Un buon metodo per superare questo momento è far scendere l’ideale dell’ex dal piedistallo e concentrarsi sui suoi difetti. Ricordo ad esempio la sua mancanza di umorismo. Nulla riusciva a farla ridere. A un certo punto, poco prima della rottura, mi decisi a chiederle: “Oh possibile che tu non abbia un pizzico di humour?”, al che lei mi rispose: “Come sarebbe a dire?! Sarà un anno che sto con te!”. In quel momento pensai a mia madre e al fatto che facesse di continuo battute del genere verso mio padre, con la differenza che loro se le scambiano da quasi 30 anni.  Per i miei nonni era diverso, loro alle frecciatine preferivano uno scambio di coltelli da cucina.
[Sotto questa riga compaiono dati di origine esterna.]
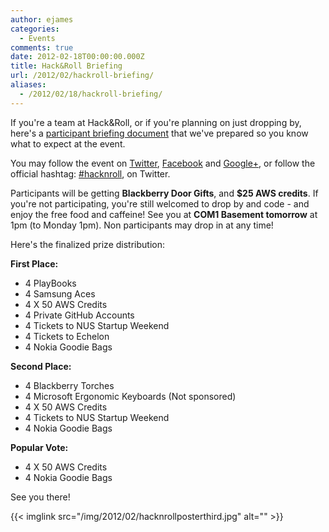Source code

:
 ```yaml
---
author: ejames
categories:
  - Events
comments: true
date: 2012-02-18T00:00:00.000Z
title: Hack&Roll Briefing
url: /2012/02/hackroll-briefing/
aliases:
  - /2012/02/18/hackroll-briefing/
---
```


If you're a team at Hack&amp;Roll, or if you're planning on just dropping by, here's a <a href="/img/2012/01/HackRollBriefing.pdf">participant briefing document</a> that we've prepared so you know what to expect at the event.

You may follow the event on <a href="https://twitter.com/nushackers">Twitter</a>, <a href="//www.facebook.com/pages/NUS-Hackers/164904410234667">Facebook</a> and <a href="https://plus.google.com/116062151863023912691/posts">Google+</a>, or follow the official hashtag: <a href="https://twitter.com/#!/search/%23hacknroll">#hacknroll</a>, on Twitter.

Participants will be getting <strong>Blackberry Door Gifts</strong>, and <strong>$25 AWS credits</strong>. If you're not participating, you're still welcomed to drop by and code - and enjoy the free food and caffeine! See you at <strong>COM1 Basement tomorrow</strong> at 1pm (to Monday 1pm). Non participants may drop in at any time!

Here's the finalized prize distribution:

<strong>First Place:</strong>
<ul>
  <li>4 PlayBooks</li>
  <li>4 Samsung Aces</li>
  <li>4 X 50 AWS Credits</li>
  <li>4 Private GitHub Accounts</li>
  <li>4 Tickets to NUS Startup Weekend</li>
  <li>4 Tickets to Echelon</li>
  <li>4 Nokia Goodie Bags</li>
</ul>
<strong>Second Place:</strong>
<ul>
  <li>4 Blackberry Torches</li>
  <li>4 Microsoft Ergonomic Keyboards (Not sponsored)</li>
  <li>4 X 50 AWS Credits</li>
  <li>4 Tickets to NUS Startup Weekend</li>
  <li>4 Nokia Goodie Bags</li>
</ul>
<strong>Popular Vote:</strong>
<ul>
  <li>4 X 50 AWS Credits</li>
  <li>4 Nokia Goodie Bags</li>
</ul>

See you there!

{{< imglink src="/img/2012/02/hacknrollposterthird.jpg" alt="" >}}

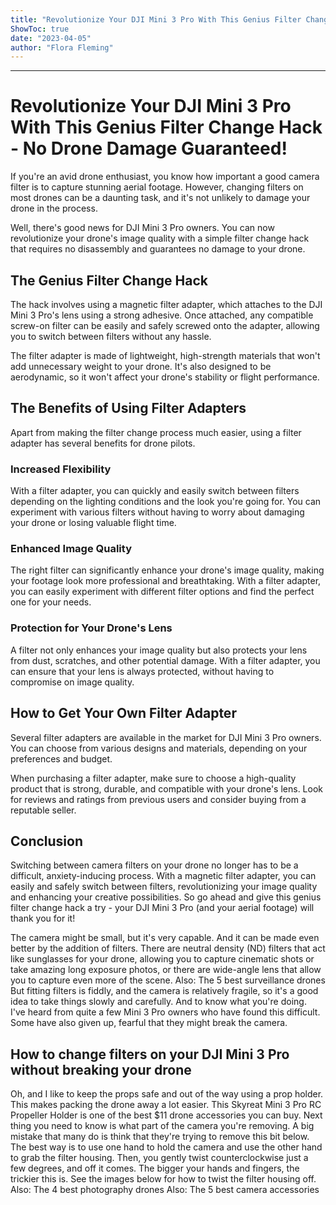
 ```yaml
---
title: "Revolutionize Your DJI Mini 3 Pro With This Genius Filter Change Hack - No Drone Damage Guaranteed!"
ShowToc: true 
date: "2023-04-05"
author: "Flora Fleming"
---
```

*****
# Revolutionize Your DJI Mini 3 Pro With This Genius Filter Change Hack - No Drone Damage Guaranteed!

If you're an avid drone enthusiast, you know how important a good camera filter is to capture stunning aerial footage. However, changing filters on most drones can be a daunting task, and it's not unlikely to damage your drone in the process.

Well, there's good news for DJI Mini 3 Pro owners. You can now revolutionize your drone's image quality with a simple filter change hack that requires no disassembly and guarantees no damage to your drone.

## The Genius Filter Change Hack

The hack involves using a magnetic filter adapter, which attaches to the DJI Mini 3 Pro's lens using a strong adhesive. Once attached, any compatible screw-on filter can be easily and safely screwed onto the adapter, allowing you to switch between filters without any hassle.

The filter adapter is made of lightweight, high-strength materials that won't add unnecessary weight to your drone. It's also designed to be aerodynamic, so it won't affect your drone's stability or flight performance.

## The Benefits of Using Filter Adapters

Apart from making the filter change process much easier, using a filter adapter has several benefits for drone pilots.

### Increased Flexibility

With a filter adapter, you can quickly and easily switch between filters depending on the lighting conditions and the look you're going for. You can experiment with various filters without having to worry about damaging your drone or losing valuable flight time.

### Enhanced Image Quality

The right filter can significantly enhance your drone's image quality, making your footage look more professional and breathtaking. With a filter adapter, you can easily experiment with different filter options and find the perfect one for your needs.

### Protection for Your Drone's Lens

A filter not only enhances your image quality but also protects your lens from dust, scratches, and other potential damage. With a filter adapter, you can ensure that your lens is always protected, without having to compromise on image quality.

## How to Get Your Own Filter Adapter

Several filter adapters are available in the market for DJI Mini 3 Pro owners. You can choose from various designs and materials, depending on your preferences and budget.

When purchasing a filter adapter, make sure to choose a high-quality product that is strong, durable, and compatible with your drone's lens. Look for reviews and ratings from previous users and consider buying from a reputable seller.

## Conclusion

Switching between camera filters on your drone no longer has to be a difficult, anxiety-inducing process. With a magnetic filter adapter, you can easily and safely switch between filters, revolutionizing your image quality and enhancing your creative possibilities. So go ahead and give this genius filter change hack a try - your DJI Mini 3 Pro (and your aerial footage) will thank you for it!


The camera might be small, but it's very capable. And it can be made even better by the addition of filters. There are neutral density (ND) filters that act like sunglasses for your drone, allowing you to capture cinematic shots or take amazing long exposure photos, or there are wide-angle lens that allow you to capture even more of the scene. 
Also: The 5 best surveillance drones
But fitting filters is fiddly, and the camera is relatively fragile, so it's a good idea to take things slowly and carefully. 
And to know what you're doing.  
I've heard from quite a few Mini 3 Pro owners who have found this difficult. Some have also given up, fearful that they might break the camera.

 
## How to change filters on your DJI Mini 3 Pro without breaking your drone


Oh, and I like to keep the props safe and out of the way using a prop holder. This makes packing the drone away a lot easier. This Skyreat Mini 3 Pro RC Propeller Holder is one of the best $11 drone accessories you can buy.
Next thing you need to know is what part of the camera you're removing. A big mistake that many do is think that they're trying to remove this bit below.
The best way is to use one hand to hold the camera and use the other hand to grab the filter housing. Then, you gently twist counterclockwise just a few degrees, and off it comes.
The bigger your hands and fingers, the trickier this is. See the images below for how to twist the filter housing off.
Also: The 4 best photography drones
Also: The 5 best camera accessories





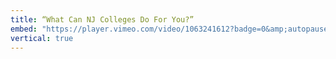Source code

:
 ```yaml
---
title: “What Can NJ Colleges Do For You?”
embed: "https://player.vimeo.com/video/1063241612?badge=0&amp;autopause=0&amp;player_id=0&amp;app_id=58479"
vertical: true
---
```

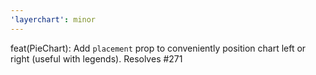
 ```yaml
---
'layerchart': minor
---
```


feat(PieChart): Add `placement` prop to conveniently position chart left or right (useful with legends). Resolves #271
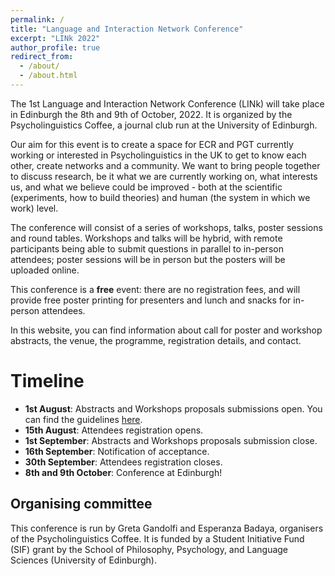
 ```yaml
---
permalink: /
title: "Language and Interaction Network Conference"
excerpt: "LINk 2022"
author_profile: true
redirect_from: 
  - /about/
  - /about.html
---
```



The 1st Language and Interaction Network Conference (LINk) will take place in Edinburgh the 8th and 9th of October, 2022. It is organized by the Psycholinguistics Coffee, a journal club run at the University of Edinburgh.

Our aim for this event is to create a space for ECR and PGT currently working or interested in Psycholinguistics in the UK to get to know each other, create networks and a community. We want to bring people together to discuss research, be it what we are currently working on, what interests us, and what we believe could be improved - both at the scientific (experiments, how to build theories) and human (the system in which we work) level.

The conference will consist of a series of workshops, talks, poster sessions and round tables. Workshops and talks will be hybrid, with remote participants being able to submit questions in parallel to in-person attendees; poster sessions will be in person but the posters will be uploaded online.

This conference is a **free** event: there are no registration fees, and will provide free poster printing for presenters and lunch and snacks for in-person attendees.

In this website, you can find information about call for poster and workshop abstracts, the venue, the programme, registration details, and contact.

Timeline
======
- **1st August**: Abstracts and Workshops proposals submissions open. You can find the guidelines [here](https://linkedi2022.github.io/submissions/).
- **15th August**: Attendees registration opens.
- **1st September**: Abstracts and Workshops proposals submission close.
- **16th September**: Notification of acceptance.
- **30th September**: Attendees registration closes. 
- **8th and 9th October**: Conference at Edinburgh!

Organising committee
------
This conference is run by Greta Gandolfi and Esperanza Badaya, organisers of the Psycholinguistics Coffee. It is funded by a Student Initiative Fund (SIF) grant by the School of Philosophy, Psychology, and Language Sciences (University of Edinburgh).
Tutta un’altra mentalità, più incline a portare in superficie  i contrasti dell’inconscio e sublimarli attraverso dolore fisico. Come è solito dire il nonno: “Noi anziani siamo più inclini a portare in superficie i contrasti dell’inconscio e sublimarli attraverso dolore fisico”.  Era pur sempre una forma di comunicazione, una valore che si sta estinguendo al giorno d’oggi.

 

Ora si preferiscono le venerazioni domenicali del centro commerciale, guidate da lei. Lui può solo sperare che il suo religioso silenzio venga ricompensato, tra le lenzuola della sera o alla fine dei tempi. Una domenica osai chiedere, anzi esigere, una ricompensa dalla mia ex. “Uomo di poca fede” rispose, senza togliere lo sguardo dalla vetrina. Si vede che avevo preteso troppo.

 

D’altronde, senza compromessi non si può tenere in piedi una storia. Uno dei nostri ricorrenti riguardava la classica partita con amici del venerdì sera, e da brave persone ragionevoli trovavamo sempre un accordo equo. “Amore posso andare coi ragazzi alle 21?” “Sì ma torna a casa per le 20.30”, e il gioco era fatto.

 

Pensate che negli ultimi tempi, per assurdo, era diventata ancora più ragionevole. Mi lasciava libero di tornare dal campo anche all’una o alle due del mattino. Purtroppo dovevamo annullare tutto perché un nostro amico spariva sempre e ci lasciava in 9. “Come è andata?” mi chiedeva lei quando rincasavo con aria gentile. “Eh come settimana scorsa, Giandomenico diserta all’ultimo a manda tutto a puttane! Vallo a capire!”.

 

Basta, devo lasciarmi alle spalle tutto questo. Una nuova alba mi attende e guardo all’orizzonte sapendo che qualcuno mi amerà ancora. Il che è terrificante.